▸ **Exercise**
Exact copies of all the records are the expected output.

▸ **Dataset entries**
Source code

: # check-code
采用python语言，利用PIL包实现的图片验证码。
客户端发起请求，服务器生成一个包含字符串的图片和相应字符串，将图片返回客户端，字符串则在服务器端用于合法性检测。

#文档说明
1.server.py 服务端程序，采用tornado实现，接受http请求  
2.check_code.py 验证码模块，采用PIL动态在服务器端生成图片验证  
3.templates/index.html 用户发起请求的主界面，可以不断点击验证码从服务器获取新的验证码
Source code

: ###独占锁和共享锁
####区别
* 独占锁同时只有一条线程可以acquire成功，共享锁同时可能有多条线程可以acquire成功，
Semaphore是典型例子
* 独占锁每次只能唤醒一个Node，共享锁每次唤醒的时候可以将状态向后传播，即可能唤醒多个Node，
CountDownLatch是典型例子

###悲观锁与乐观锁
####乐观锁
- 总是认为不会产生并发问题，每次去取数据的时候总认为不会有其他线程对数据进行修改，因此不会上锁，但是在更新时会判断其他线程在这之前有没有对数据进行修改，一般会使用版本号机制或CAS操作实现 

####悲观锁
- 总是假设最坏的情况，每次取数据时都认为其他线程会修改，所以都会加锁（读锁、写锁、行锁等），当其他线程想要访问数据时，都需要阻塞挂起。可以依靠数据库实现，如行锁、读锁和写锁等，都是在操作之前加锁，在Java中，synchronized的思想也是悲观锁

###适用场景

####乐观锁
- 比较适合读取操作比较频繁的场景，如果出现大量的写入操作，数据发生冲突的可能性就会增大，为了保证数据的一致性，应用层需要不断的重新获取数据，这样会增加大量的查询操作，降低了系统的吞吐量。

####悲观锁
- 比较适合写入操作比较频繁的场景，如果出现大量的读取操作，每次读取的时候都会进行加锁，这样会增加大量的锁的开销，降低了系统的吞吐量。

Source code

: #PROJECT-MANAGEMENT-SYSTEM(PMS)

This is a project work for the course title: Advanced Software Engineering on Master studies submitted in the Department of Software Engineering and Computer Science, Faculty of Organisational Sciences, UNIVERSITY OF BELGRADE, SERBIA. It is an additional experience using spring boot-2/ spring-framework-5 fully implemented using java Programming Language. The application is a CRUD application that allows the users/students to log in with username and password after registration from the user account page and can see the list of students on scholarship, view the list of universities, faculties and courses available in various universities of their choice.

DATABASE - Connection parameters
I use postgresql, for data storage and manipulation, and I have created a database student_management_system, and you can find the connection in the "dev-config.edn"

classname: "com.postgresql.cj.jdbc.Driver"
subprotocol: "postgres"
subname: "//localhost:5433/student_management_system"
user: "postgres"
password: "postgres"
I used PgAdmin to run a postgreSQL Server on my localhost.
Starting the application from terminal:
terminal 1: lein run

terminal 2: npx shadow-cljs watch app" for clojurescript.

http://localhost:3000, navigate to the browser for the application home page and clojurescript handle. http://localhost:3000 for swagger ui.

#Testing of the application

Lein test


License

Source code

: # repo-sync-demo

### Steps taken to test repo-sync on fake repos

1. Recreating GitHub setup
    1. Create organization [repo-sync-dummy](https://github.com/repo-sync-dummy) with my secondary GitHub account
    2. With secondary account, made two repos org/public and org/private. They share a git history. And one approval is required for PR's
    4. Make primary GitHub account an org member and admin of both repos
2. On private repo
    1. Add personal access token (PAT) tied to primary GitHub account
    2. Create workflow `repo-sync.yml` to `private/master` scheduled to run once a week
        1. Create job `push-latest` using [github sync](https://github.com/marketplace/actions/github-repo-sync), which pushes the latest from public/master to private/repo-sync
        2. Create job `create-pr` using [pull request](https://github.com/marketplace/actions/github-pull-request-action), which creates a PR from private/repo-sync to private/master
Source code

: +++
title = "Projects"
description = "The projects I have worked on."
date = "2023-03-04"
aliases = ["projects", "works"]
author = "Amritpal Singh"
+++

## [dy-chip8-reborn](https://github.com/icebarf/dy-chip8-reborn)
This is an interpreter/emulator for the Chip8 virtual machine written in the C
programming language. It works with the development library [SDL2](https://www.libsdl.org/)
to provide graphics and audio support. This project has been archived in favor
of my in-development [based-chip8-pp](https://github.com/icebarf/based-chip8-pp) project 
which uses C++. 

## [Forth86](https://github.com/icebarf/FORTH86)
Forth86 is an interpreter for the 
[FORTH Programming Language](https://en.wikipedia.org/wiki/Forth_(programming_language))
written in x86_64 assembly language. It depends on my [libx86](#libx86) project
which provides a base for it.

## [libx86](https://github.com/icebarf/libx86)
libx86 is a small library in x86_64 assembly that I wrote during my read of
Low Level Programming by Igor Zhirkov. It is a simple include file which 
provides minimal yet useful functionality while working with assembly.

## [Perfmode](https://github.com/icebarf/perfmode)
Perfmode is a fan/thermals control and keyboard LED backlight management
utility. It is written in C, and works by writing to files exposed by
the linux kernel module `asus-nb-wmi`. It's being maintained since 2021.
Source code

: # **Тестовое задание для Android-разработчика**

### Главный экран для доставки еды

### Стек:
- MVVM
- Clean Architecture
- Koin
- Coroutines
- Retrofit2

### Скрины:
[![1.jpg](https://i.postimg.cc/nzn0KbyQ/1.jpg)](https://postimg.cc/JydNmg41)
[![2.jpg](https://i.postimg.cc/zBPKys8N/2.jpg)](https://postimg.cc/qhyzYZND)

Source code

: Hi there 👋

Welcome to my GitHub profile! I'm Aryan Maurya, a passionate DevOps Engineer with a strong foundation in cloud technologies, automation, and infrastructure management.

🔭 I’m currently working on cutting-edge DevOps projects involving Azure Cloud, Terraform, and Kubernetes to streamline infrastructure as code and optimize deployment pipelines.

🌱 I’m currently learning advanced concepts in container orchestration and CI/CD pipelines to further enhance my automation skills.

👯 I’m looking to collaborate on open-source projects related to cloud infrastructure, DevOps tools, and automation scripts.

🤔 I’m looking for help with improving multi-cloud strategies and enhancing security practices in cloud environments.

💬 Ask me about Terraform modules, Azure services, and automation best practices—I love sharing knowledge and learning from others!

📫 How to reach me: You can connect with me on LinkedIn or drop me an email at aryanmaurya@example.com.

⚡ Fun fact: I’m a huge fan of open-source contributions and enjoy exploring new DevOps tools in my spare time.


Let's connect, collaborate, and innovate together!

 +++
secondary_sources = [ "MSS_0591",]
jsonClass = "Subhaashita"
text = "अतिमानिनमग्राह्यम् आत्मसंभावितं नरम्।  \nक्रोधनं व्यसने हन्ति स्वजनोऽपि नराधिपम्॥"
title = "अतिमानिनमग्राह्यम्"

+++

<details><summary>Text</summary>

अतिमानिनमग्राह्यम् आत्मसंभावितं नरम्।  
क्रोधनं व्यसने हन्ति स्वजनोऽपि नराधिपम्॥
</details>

▸ **Task result**
Source code

: # check-code
采用python语言，利用PIL包实现的图片验证码。
客户端发起请求，服务器生成一个包含字符串的图片和相应字符串，将图片返回客户端，字符串则在服务器端用于合法性检测。

#文档说明
1.server.py 服务端程序，采用tornado实现，接受http请求  
2.check_code.py 验证码模块，采用PIL动态在服务器端生成图片验证  
3.templates/index.html 用户发起请求的主界面，可以不断点击验证码从服务器获取新的验证码
Source code

: ###独占锁和共享锁
####区别
* 独占锁同时只有一条线程可以acquire成功，共享锁同时可能有多条线程可以acquire成功，
Semaphore是典型例子
* 独占锁每次只能唤醒一个Node，共享锁每次唤醒的时候可以将状态向后传播，即可能唤醒多个Node，
CountDownLatch是典型例子

###悲观锁与乐观锁
####乐观锁
- 总是认为不会产生并发问题，每次去取数据的时候总认为不会有其他线程对数据进行修改，因此不会上锁，但是在更新时会判断其他线程在这之前有没有对数据进行修改，一般会使用版本号机制或CAS操作实现 

####悲观锁
- 总是假设最坏的情况，每次取数据时都认为其他线程会修改，所以都会加锁（读锁、写锁、行锁等），当其他线程想要访问数据时，都需要阻塞挂起。可以依靠数据库实现，如行锁、读锁和写锁等，都是在操作之前加锁，在Java中，synchronized的思想也是悲观锁

###适用场景

####乐观锁
- 比较适合读取操作比较频繁的场景，如果出现大量的写入操作，数据发生冲突的可能性就会增大，为了保证数据的一致性，应用层需要不断的重新获取数据，这样会增加大量的查询操作，降低了系统的吞吐量。

####悲观锁
- 比较适合写入操作比较频繁的场景，如果出现大量的读取操作，每次读取的时候都会进行加锁，这样会增加大量的锁的开销，降低了系统的吞吐量。

Source code

: #PROJECT-MANAGEMENT-SYSTEM(PMS)

This is a project work for the course title: Advanced Software Engineering on Master studies submitted in the Department of Software Engineering and Computer Science, Faculty of Organisational Sciences, UNIVERSITY OF BELGRADE, SERBIA. It is an additional experience using spring boot-2/ spring-framework-5 fully implemented using java Programming Language. The application is a CRUD application that allows the users/students to log in with username and password after registration from the user account page and can see the list of students on scholarship, view the list of universities, faculties and courses available in various universities of their choice.

DATABASE - Connection parameters
I use postgresql, for data storage and manipulation, and I have created a database student_management_system, and you can find the connection in the "dev-config.edn"

classname: "com.postgresql.cj.jdbc.Driver"
subprotocol: "postgres"
subname: "//localhost:5433/student_management_system"
user: "postgres"
password: "postgres"
I used PgAdmin to run a postgreSQL Server on my localhost.
Starting the application from terminal:
terminal 1: lein run

terminal 2: npx shadow-cljs watch app" for clojurescript.

http://localhost:3000, navigate to the browser for the application home page and clojurescript handle. http://localhost:3000 for swagger ui.

#Testing of the application

Lein test


License

Source code

: # repo-sync-demo

### Steps taken to test repo-sync on fake repos

1. Recreating GitHub setup
    1. Create organization [repo-sync-dummy](https://github.com/repo-sync-dummy) with my secondary GitHub account
    2. With secondary account, made two repos org/public and org/private. They share a git history. And one approval is required for PR's
    4. Make primary GitHub account an org member and admin of both repos
2. On private repo
    1. Add personal access token (PAT) tied to primary GitHub account
    2. Create workflow `repo-sync.yml` to `private/master` scheduled to run once a week
        1. Create job `push-latest` using [github sync](https://github.com/marketplace/actions/github-repo-sync), which pushes the latest from public/master to private/repo-sync
        2. Create job `create-pr` using [pull request](https://github.com/marketplace/actions/github-pull-request-action), which creates a PR from private/repo-sync to private/master
Source code

: +++
title = "Projects"
description = "The projects I have worked on."
date = "2023-03-04"
aliases = ["projects", "works"]
author = "Amritpal Singh"
+++

## [dy-chip8-reborn](https://github.com/icebarf/dy-chip8-reborn)
This is an interpreter/emulator for the Chip8 virtual machine written in the C
programming language. It works with the development library [SDL2](https://www.libsdl.org/)
to provide graphics and audio support. This project has been archived in favor
of my in-development [based-chip8-pp](https://github.com/icebarf/based-chip8-pp) project 
which uses C++. 

## [Forth86](https://github.com/icebarf/FORTH86)
Forth86 is an interpreter for the 
[FORTH Programming Language](https://en.wikipedia.org/wiki/Forth_(programming_language))
written in x86_64 assembly language. It depends on my [libx86](#libx86) project
which provides a base for it.

## [libx86](https://github.com/icebarf/libx86)
libx86 is a small library in x86_64 assembly that I wrote during my read of
Low Level Programming by Igor Zhirkov. It is a simple include file which 
provides minimal yet useful functionality while working with assembly.

## [Perfmode](https://github.com/icebarf/perfmode)
Perfmode is a fan/thermals control and keyboard LED backlight management
utility. It is written in C, and works by writing to files exposed by
the linux kernel module `asus-nb-wmi`. It's being maintained since 2021.
Source code

: # **Тестовое задание для Android-разработчика**

### Главный экран для доставки еды

### Стек:
- MVVM
- Clean Architecture
- Koin
- Coroutines
- Retrofit2

### Скрины:
[![1.jpg](https://i.postimg.cc/nzn0KbyQ/1.jpg)](https://postimg.cc/JydNmg41)
[![2.jpg](https://i.postimg.cc/zBPKys8N/2.jpg)](https://postimg.cc/qhyzYZND)

Source code

: Hi there 👋

Welcome to my GitHub profile! I'm Aryan Maurya, a passionate DevOps Engineer with a strong foundation in cloud technologies, automation, and infrastructure management.

🔭 I’m currently working on cutting-edge DevOps projects involving Azure Cloud, Terraform, and Kubernetes to streamline infrastructure as code and optimize deployment pipelines.

🌱 I’m currently learning advanced concepts in container orchestration and CI/CD pipelines to further enhance my automation skills.

👯 I’m looking to collaborate on open-source projects related to cloud infrastructure, DevOps tools, and automation scripts.

🤔 I’m looking for help with improving multi-cloud strategies and enhancing security practices in cloud environments.

💬 Ask me about Terraform modules, Azure services, and automation best practices—I love sharing knowledge and learning from others!

📫 How to reach me: You can connect with me on LinkedIn or drop me an email at aryanmaurya@example.com.

⚡ Fun fact: I’m a huge fan of open-source contributions and enjoy exploring new DevOps tools in my spare time.


Let's connect, collaborate, and innovate together!

 +++
secondary_sources = [ "MSS_0591",]
jsonClass = "Subhaashita"
text = "अतिमानिनमग्राह्यम् आत्मसंभावितं नरम्।  \nक्रोधनं व्यसने हन्ति स्वजनोऽपि नराधिपम्॥"
title = "अतिमानिनमग्राह्यम्"

+++

<details><summary>Text</summary>

अतिमानिनमग्राह्यम् आत्मसंभावितं नरम्।  
क्रोधनं व्यसने हन्ति स्वजनोऽपि नराधिपम्॥
</details>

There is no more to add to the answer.